The mist was still hanging over the lake. You could smell the deep heat in the air as the nervous tension was rising off of the athletes gathered by the water. The tall, wetsuit glad man next to me started up conversation: ‘So, what… 7 minutes? It shouldn’t be more than that really should it? I mean it’s only 400m… So not long at all. Apparently some people do it in 10 minutes?!’ He said with slight disgust.
‘I shouldn’t be here’ I thought, as the man continued his elitist tirade. I started second-guessing myself: ‘Am I really that slow?’ I asked. ‘What have I got myself into?’. And then I remembered – This race was my race.
I was doing this race for me, nobody else. Just like that, a calm washed over me. I let his words wash over me, I noticed his shaking hands and his wobbling lip – he was nervous. His chatter was nothing but pre-race jitters. He was completely unaware of who he was standing with and he had no idea of how fast anyone else was. He hadn’t singled me out as ‘the slow one’. So I took a breathe and got back in the ‘zone’. I did not follow the others into the water too early and float there, freezing, I stood on the shore and waiting until the last minute. I didn’t care what people thought. I was about to race my heart out, my way.

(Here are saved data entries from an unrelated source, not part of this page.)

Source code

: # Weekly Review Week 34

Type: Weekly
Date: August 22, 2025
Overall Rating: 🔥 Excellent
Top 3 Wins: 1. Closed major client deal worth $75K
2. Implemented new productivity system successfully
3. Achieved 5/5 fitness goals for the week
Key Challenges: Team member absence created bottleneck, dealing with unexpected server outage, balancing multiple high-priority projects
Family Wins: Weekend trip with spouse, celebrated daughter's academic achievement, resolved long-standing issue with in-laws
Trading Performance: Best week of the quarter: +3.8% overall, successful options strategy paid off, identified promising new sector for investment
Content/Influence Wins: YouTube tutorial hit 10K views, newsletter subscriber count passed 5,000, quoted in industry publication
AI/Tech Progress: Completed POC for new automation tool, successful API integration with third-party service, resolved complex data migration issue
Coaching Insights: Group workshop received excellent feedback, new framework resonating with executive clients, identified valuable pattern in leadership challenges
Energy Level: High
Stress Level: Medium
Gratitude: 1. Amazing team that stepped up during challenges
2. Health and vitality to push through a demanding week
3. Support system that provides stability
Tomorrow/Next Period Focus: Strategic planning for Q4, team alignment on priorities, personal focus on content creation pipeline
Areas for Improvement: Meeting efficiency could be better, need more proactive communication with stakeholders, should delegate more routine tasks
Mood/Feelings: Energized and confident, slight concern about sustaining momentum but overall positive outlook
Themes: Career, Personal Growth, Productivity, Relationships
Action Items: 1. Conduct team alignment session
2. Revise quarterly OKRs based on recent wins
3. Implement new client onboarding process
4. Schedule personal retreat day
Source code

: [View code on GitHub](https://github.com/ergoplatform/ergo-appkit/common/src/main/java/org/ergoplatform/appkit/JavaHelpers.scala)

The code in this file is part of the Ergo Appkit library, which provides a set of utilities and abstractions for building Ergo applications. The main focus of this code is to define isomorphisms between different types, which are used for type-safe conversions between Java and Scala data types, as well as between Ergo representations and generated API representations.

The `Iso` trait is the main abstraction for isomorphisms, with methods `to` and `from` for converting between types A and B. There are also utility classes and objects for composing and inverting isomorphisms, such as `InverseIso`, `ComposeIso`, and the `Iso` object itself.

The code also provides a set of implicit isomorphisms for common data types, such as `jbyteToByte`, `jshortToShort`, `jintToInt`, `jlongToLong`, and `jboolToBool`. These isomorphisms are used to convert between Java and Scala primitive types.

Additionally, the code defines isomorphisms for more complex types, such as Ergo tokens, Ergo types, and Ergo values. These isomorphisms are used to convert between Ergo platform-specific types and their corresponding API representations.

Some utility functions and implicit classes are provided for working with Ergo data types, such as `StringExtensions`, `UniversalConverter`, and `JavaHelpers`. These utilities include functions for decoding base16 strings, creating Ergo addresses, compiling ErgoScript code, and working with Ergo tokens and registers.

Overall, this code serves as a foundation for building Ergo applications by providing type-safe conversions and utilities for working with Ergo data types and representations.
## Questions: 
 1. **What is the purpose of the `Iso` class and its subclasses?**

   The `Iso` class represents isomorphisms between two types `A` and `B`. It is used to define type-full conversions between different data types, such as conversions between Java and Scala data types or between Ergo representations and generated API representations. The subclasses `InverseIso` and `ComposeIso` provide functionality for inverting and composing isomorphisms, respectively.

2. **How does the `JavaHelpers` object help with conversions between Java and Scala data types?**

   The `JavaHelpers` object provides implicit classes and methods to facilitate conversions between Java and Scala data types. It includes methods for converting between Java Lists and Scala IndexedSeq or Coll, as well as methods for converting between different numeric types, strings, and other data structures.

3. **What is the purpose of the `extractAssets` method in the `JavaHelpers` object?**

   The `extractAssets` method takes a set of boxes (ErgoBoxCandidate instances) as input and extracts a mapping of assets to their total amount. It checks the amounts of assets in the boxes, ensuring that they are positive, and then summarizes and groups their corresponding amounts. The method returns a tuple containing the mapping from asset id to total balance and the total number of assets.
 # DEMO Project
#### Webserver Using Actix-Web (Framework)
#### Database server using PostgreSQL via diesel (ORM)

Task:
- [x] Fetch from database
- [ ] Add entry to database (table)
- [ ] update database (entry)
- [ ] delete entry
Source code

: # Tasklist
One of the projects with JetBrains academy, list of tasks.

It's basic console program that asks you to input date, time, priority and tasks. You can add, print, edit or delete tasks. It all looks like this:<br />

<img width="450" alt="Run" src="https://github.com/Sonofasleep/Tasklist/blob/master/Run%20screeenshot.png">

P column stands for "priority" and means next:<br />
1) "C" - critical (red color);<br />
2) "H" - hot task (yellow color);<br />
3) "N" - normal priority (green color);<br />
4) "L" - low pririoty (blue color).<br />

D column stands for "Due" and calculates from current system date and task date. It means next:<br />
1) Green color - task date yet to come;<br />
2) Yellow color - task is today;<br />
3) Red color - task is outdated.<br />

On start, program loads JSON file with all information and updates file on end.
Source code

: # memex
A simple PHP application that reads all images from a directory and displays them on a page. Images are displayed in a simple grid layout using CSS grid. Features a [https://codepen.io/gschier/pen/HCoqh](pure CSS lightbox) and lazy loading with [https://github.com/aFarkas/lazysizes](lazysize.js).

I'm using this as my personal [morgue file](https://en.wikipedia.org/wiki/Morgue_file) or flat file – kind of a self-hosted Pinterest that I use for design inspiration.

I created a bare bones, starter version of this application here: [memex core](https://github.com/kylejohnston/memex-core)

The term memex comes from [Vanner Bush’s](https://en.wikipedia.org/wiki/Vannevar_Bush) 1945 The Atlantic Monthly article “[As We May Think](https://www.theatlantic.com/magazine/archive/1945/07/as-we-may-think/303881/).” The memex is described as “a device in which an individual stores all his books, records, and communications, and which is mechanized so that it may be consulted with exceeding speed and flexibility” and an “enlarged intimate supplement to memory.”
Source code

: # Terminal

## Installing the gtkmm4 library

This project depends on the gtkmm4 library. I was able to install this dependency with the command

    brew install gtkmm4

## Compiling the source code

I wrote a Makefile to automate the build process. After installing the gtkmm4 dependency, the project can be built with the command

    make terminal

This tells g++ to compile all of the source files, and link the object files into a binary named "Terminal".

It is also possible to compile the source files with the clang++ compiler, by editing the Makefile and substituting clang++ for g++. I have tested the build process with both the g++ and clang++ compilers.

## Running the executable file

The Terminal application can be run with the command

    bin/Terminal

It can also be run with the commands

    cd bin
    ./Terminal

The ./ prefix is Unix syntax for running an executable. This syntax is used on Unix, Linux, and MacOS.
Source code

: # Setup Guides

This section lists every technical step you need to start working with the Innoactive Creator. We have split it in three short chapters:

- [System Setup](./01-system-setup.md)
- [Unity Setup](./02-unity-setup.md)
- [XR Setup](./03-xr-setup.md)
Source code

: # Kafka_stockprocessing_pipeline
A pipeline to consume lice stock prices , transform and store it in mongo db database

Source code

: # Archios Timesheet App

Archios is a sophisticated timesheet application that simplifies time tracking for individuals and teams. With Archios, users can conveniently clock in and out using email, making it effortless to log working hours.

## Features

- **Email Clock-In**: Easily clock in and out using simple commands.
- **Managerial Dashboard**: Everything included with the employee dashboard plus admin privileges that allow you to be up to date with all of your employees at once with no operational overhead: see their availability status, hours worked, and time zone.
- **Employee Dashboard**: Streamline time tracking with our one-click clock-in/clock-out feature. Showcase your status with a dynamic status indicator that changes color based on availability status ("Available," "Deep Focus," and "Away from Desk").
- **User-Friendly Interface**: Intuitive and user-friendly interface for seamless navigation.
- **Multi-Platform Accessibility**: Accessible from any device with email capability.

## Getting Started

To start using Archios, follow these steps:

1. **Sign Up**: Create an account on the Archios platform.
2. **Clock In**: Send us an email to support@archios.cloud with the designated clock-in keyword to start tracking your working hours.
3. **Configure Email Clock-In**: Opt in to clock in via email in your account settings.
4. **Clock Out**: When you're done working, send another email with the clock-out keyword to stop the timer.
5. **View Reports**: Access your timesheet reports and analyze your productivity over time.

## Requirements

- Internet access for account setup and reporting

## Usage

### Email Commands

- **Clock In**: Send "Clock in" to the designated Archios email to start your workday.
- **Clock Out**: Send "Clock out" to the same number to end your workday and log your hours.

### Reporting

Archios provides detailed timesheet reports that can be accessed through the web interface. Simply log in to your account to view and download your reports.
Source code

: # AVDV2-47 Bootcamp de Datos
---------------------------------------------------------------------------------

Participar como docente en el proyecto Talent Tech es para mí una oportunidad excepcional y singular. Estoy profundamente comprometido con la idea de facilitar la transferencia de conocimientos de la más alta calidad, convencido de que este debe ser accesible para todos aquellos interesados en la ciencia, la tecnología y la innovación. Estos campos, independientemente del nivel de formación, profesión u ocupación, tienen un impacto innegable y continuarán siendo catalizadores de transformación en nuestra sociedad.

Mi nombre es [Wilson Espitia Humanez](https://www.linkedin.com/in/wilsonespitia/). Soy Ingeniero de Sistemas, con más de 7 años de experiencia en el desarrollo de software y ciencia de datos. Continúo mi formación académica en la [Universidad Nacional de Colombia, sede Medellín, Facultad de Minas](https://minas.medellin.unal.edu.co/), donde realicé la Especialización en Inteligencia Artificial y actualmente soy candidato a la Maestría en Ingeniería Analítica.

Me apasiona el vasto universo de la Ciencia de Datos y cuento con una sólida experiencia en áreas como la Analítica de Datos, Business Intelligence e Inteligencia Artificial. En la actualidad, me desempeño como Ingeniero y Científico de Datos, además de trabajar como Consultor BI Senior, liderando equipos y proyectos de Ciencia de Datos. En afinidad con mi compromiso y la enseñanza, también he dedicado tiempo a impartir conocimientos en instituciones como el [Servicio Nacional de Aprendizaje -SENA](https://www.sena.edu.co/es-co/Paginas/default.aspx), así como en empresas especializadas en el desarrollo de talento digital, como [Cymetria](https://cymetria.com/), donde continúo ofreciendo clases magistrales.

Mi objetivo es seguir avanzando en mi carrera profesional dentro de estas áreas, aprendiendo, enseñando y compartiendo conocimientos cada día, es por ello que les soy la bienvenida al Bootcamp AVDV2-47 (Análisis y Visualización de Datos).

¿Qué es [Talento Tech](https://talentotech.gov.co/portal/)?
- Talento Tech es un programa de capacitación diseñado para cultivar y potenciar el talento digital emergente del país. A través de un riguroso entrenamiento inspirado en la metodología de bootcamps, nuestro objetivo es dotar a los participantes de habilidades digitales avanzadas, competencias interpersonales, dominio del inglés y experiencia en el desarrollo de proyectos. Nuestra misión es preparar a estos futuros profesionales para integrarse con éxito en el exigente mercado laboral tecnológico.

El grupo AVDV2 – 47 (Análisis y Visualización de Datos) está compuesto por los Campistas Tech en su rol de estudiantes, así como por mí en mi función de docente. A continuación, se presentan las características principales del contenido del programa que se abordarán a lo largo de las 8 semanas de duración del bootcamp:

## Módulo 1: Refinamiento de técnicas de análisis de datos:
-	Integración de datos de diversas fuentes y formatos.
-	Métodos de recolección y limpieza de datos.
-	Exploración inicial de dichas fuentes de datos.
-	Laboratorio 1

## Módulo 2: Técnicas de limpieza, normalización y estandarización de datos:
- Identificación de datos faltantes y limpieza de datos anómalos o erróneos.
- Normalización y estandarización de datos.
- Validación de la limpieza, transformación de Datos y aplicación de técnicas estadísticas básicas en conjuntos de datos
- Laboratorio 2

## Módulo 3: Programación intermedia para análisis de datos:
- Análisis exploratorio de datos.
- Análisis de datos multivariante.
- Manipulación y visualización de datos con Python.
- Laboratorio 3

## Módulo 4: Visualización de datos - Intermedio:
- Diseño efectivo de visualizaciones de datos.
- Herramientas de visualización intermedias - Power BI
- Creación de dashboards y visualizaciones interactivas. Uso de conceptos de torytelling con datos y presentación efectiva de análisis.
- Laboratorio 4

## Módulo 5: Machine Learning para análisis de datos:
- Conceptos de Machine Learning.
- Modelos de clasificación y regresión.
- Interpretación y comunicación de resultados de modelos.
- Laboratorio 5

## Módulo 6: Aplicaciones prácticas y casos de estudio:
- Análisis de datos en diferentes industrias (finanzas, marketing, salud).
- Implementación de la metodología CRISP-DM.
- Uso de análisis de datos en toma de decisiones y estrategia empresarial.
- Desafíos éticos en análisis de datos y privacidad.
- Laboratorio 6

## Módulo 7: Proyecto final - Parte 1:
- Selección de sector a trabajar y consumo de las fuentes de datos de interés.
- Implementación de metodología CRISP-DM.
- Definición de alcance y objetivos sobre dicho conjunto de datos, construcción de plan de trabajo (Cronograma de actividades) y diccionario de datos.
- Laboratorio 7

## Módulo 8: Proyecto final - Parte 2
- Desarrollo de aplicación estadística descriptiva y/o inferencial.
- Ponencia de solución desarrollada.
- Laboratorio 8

My running partner and I both started off in similar positions, frequently uttering the ‘ohh I wish I was as fast as she is’ or ‘ohhh if only we could run that time for a half marathon…’. We berated ourselves for slowing our pace and we are often found on start lines trying to block out others frantically talking about average pace, starting pace, finishing time, chip time etc etc. On the flip-side, we too often dodge walkers on park-run who, by trying to keep up with others – friends, family, the person in front – have overdone it and have had to slow to a walk. To this I say RUN YOUR OWN DAMN RACE.
Forget about anyone else, forget what your friend/family thinks you should do, forget the speed the guy on the time-trial bike goes off at, after-all, you’ll catch them on the hill, you’ll pass them on the flats and you’ll feel bloody fantastic about it. You won’t beat yourself up for stopping to walk because you are running at your own pace, not trying to keep up with a friend. You won’t panic in open water and call for the kayak – you will be steady, you will be comfortable, you’ll be you.
Now, don’t get me wrong, I am not abolishing goals and aspirations but boy, have I noticed a difference from the moment I changed my ‘I wish I could swim/bike/run that fast’ to ‘i’m going to train my butt off so one day, I WILL be that fast’. I know this is easier said than done when you feel everyone around you is faster, passing you on the first ParkRun lap – i’ve been there, I get it, but I urge you do yourself some wonderful justice and recognise how far you’ve come. Then, set your sights on how far you want to go.
Run your own race and enjoy the journey while you’re at it.